Eventually, many of us may help a loved one who needs caregiving services, enters assisted living, or find ourselves in the same position.
Unfortunately, a common occurrence amongst LGBT individuals under the care of home care aides is that they may not be as open to our sexuality or our family relationships as expected. There have been various occasions during which LGBT patients have been assigned religiously or morally conservative health aides that have made them feel uncomfortable by voicing their intolerance or even verbal or physical abuse. This typically leads to potential disputes and reduced cooperation between the patient and the aide.
How does one deal this?
A home healthcare aide may not know how to deal with LGBT individuals as few training programs exist on how to attentively treat them. Logically, the most practical step would be interpersonal communication. Through open and thoughtful discussion with your home health aide, one might find that some issues can be resolved; personal accommodations can be made, and the relationship can be enhanced. Discussing your preferences with your health aide and explaining your qualms and worries in their treatment will usually lead to a resolution, but there needs to be mutual willingness to resolve any potential problems. Involving family members, friends, or caregivers in the conversation is helpful and can make sure that no misunderstandings occur.
LGBT seniors face higher rates of mental distress, disability, and physical problems due somewhat to lack of access to culturally sensitive healthcare services. This goes all across the board as well, as even the segment of LGBT individuals who have a higher socioeconomic stability face these problems nonetheless; a study from 2012 from the University of Washington found that more than two-thirds of LGBT older adults have experienced victimization and discrimination more than three times in their lives, including discrimination in health, aging, and disability services.
Most home health aide data is quite unsettling; for instance, 63% of LGBT participants have experienced verbal harassment in a healthcare environment and 43% of these elders have been threatened with violence before. Perhaps the most disturbing healthcare fact is that the same Washington study found that 13% of LGBT participants have been outrightly denied variety sort of healthcare or have received intentionally inferior healthcare.
Now, while friendly and mutual discussion would be the optimal situation, what do we do when situations like those presented above occur? When we are subjugated to something worse than excessive unfriendliness or outright discrimination? What does one do then? We are a growing population, may not the majority, but growing rapidly.
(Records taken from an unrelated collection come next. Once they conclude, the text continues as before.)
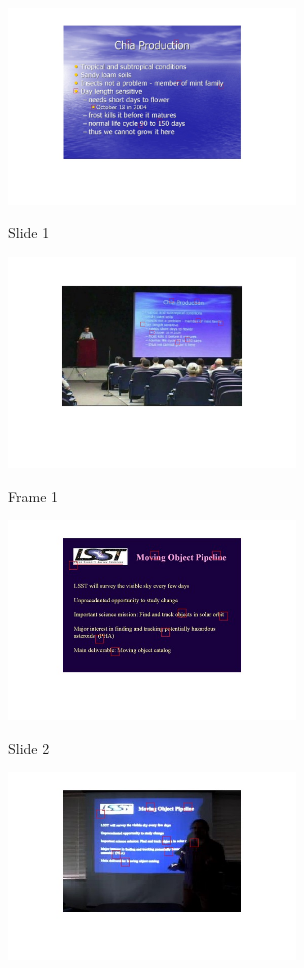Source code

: \clearpage
\begin{figure}[ht]
	\begin{subfigure}{0.5\textwidth}
	    {\includegraphics[width=3in]{figs/vizSlidePts_1.jpg}}
		\caption{Slide 1}
	\end{subfigure}
	\begin{subfigure}{0.5\textwidth}
	    {\includegraphics[width=3in]{figs/vizFramePts_1.jpg}}
		\caption{Frame 1}
	\end{subfigure}
	\begin{subfigure}{0.5\textwidth}
	    {\includegraphics[width=3in]{figs/vizSlidePts_2.jpg}}
		\caption{Slide 2}
	\end{subfigure}
	\begin{subfigure}{0.5\textwidth}
	    {\includegraphics[width=3in]{figs/vizFramePts_2.jpg}}

\end{subfigure}
\end{figure}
Unfortunately, this tension of uncomfortableness in healthcare situations has spread far and wide in the LGBT community; as one multi-city super-survey done by the AARP found that a striking 57% of LGBT participants are concerned about their healthcare providers not being sensitive to any LGBT patient needs...
As of now, approximately 2.4 million senior citizens in the United States identify as lesbian, gay, bisexual, or transgender. The current projection is that as the baby boomer generation ages, this population will increase from a current representation of 12.8 percent to an estimated 19 percent by 2030. The evidence demonstrates that it is an eminent matter that home health aides and healthcare professionals become adequately educated in dealing with LGBT elders.
The future holds much in store, as this same AARP study found that 90% of LGBT participants were generally interested in LGBT-welcoming older adult housing development, and organizations are responding to this desire with LGBT-focused senior housing projects across the country.